Once you have installed the Python and VS Code now we are good to go. Open up the terminal and type "pip install psutil".
📷"pip install psutil"
I have already installed the library, so it's showing Requirement already satisfied.
import psutil
import paho.mqtt.client as mqtt
import time
import json
broker_host = "broker.qubitro.com"
broker_port = 8883
device_id = "XXXXXXXXXXXXXXXXXXXXXXXXXXXXXXXXXXXX"
device_token = "XXXXXXXXXXXXXXXXXXXXXXXXXXXXXXXXX"
def on_connect(client, userdata, flags, rc):
if rc == 0:
print("Connected to Qubitro!")
client.on_publish = on_publish
else:
print("Failed to connect, visit: https://docs.qubitro.com/client-guides/connect-device/mqttn return code:", rc)
def on_publish(client, obj, publish):
print("Published: " + str(payload))
client = mqtt.Client(client_id=device_id)
client.tls_set_context(context=None)
client.username_pw_set(username=device_id, password=device_token)
client.connect(broker_host, broker_port, 60)
client.on_connect = on_connect
client.loop_start()
while True:
payload = {'CPU usage': psutil.cpu_percent(interval=0.5) , 'CPU frequency': int(psutil.cpu_freq().current),
'RAM Percentage': psutil.virtual_memory().percent,'Swap Percentage': psutil.swap_memory().percent,
'Memory Percentage':psutil.disk_usage('/').percent}
client.publish(device_id, payload=json.dumps(payload))
time.sleep(10)
Copy and paste the above python script to your VS Code IDE and save it as.py extension.

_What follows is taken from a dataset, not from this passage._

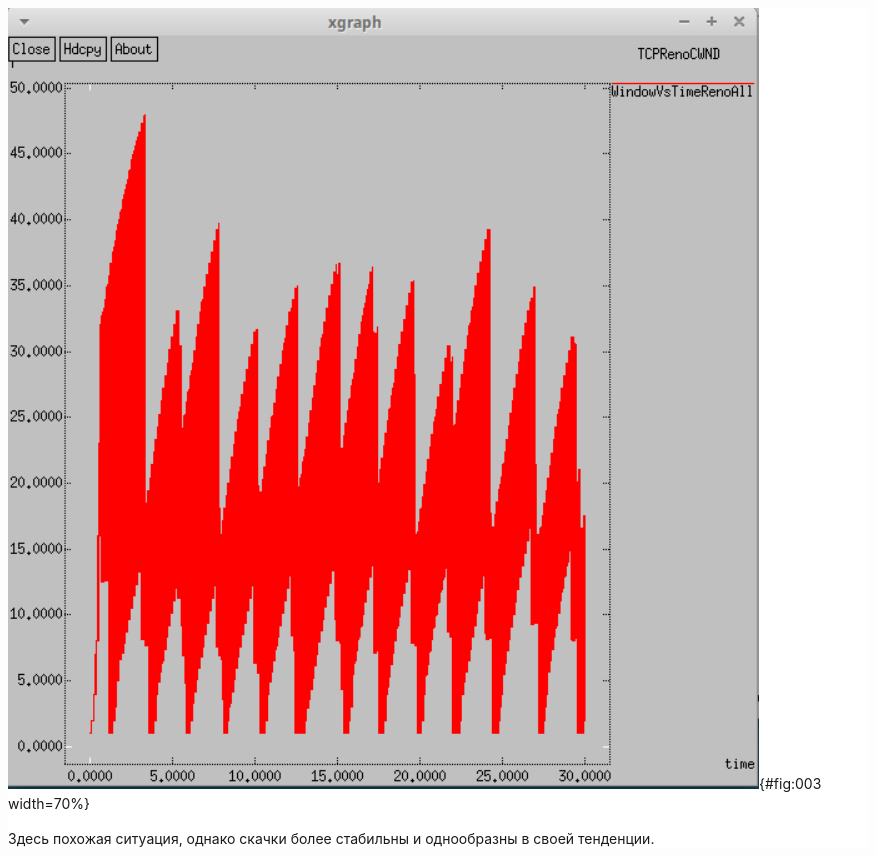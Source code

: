 ![Изменение размера окна TCP на всех линках](image/4.png){#fig:003 width=70%}

Здесь похожая ситуация, однако скачки более стабильны и однообразны в своей тенденции.
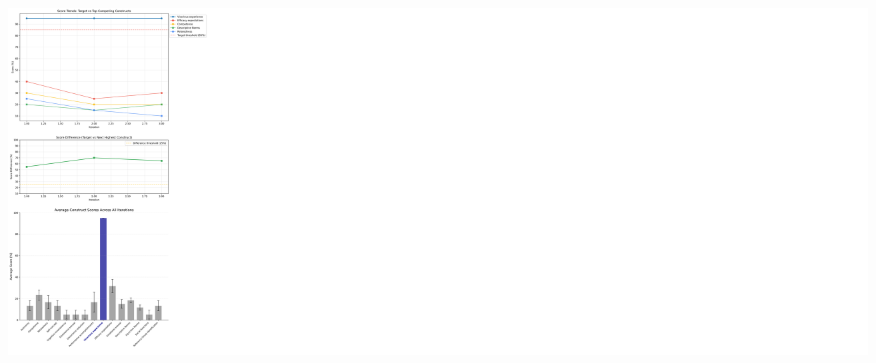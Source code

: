   <td><img src="images/vicarious_experience_example_plot.png" alt="Vicarious Experience Plot" width="200"/></td>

Qubitro Cloud Setup:There are many possibilities and suppliers on the IoT Cloud side, but we need something more user-friendly and cost-effective, as well as a free trial without a credit card.
Qubitro is the fastest way to build IoT applications with predictable pricing, and developer-friendly features. And most importantly, Qubitro offers always free accounts without credit card information. Please visit https://qubitro.com/ to know more about Qubitro.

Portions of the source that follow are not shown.